Yıl ilerledikçe toplumda başka bir duygu daha yayıldı:
Duygusal uyuşma.
Artık kötü haberler şaşırtmıyor.
Felaketler birkaç gün konuşulup unutuluyor.
Çünkü zihin, hayatta kalmak için hissizleşiyor.

Bu bir güç değil.
Bu bir savunma mekanizması.

2026’ya girerken aslında yeni bir yıl değil, yeni bir ruh hâli arıyoruz.
Daha az tetikte olmak istiyoruz.
Sürekli “bir şey olacak mı” diye beklemeden yaşamak istiyoruz.

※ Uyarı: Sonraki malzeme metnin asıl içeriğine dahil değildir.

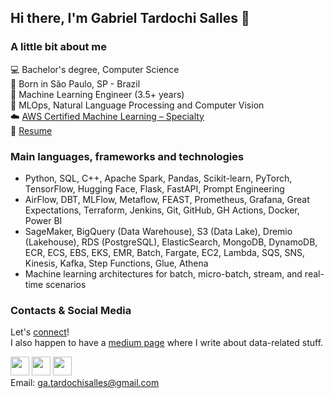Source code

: ## Hi there, I'm Gabriel Tardochi Salles 👋
### A little bit about me
💻 Bachelor's degree, Computer Science<br />
🌱 Born in São Paulo, SP - Brazil<br />
🚀 Machine Learning Engineer (3.5+ years)<br />
💙 MLOps, Natural Language Processing and Computer Vision<br />
☁️ [AWS Certified Machine Learning – Specialty](https://www.credly.com/badges/2207e8e0-ecaf-445b-8e14-1b9f11e7d6e6/linked_in_profile)<br />
📃 [Resume](https://github.com/ga-tardochisalles/ga-tardochisalles/blob/main/CV_GabrielTardochiSalles_2023-03.pdf)

### Main languages, frameworks and technologies
* Python, SQL, C++, Apache Spark, Pandas, Scikit-learn, PyTorch, TensorFlow, Hugging Face, Flask, FastAPI, Prompt Engineering
* AirFlow, DBT, MLFlow, Metaflow, FEAST, Prometheus, Grafana, Great Expectations, Terraform, Jenkins, Git, GitHub, GH Actions,
Docker, Power BI
* SageMaker, BigQuery (Data Warehouse), S3 (Data Lake), Dremio (Lakehouse), RDS (PostgreSQL), ElasticSearch, MongoDB,
DynamoDB, ECR, ECS, EBS, EKS, EMR, Batch, Fargate, EC2, Lambda, SQS, SNS, Kinesis, Kafka, Step Functions, Glue, Athena
* Machine learning architectures for batch, micro-batch, stream, and real-time scenarios
### Contacts & Social Media
Let's [connect](https://www.linkedin.com/in/gabrieltardochisalles/)!  
I also happen to have a [medium page](https://gabrieltardochi.medium.com/) where I write about data-related stuff.  

[<img src="https://logodix.com/logo/79569.png" width="30" height="30">](https://www.linkedin.com/in/gabrieltardochisalles/) 
[<img src="https://cdn4.iconfinder.com/data/icons/social-media-circle-7/512/Medium_circle-512.png" width="30" height="30">](https://gabrieltardochi.medium.com/)
[<img src="https://cdn3.iconfinder.com/data/icons/logos-and-brands-adobe/512/189_Kaggle-512.png" width="30" height="30">](https://www.kaggle.com/gabrieltardochi)  
Email: ga.tardochisalles@gmail.com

İnsanların talebi çok büyük değil:
Güvende hissetmek.
Geleceği tahayyül edebilmek.
Çocuğuna bakarken “acaba” dememek.

Bir toplumun ruh sağlığı, ekonomik tablolardan önce bozulur.
Çünkü umut azaldığında, birey içe çekilir.
İçe çekilen insan konuşmaz.
Konuşmayan insan yalnızlaşır.
Yalnızlaşan toplum ise kendi içinde sessizce dağılır.

2026 bir dönüm noktası olabilir.
Ama bunun için yalnızca yeni kararlar değil, yeni bir dil gerekir.
Yargılamayan, küçümsemeyen, görmezden gelmeyen bir dil.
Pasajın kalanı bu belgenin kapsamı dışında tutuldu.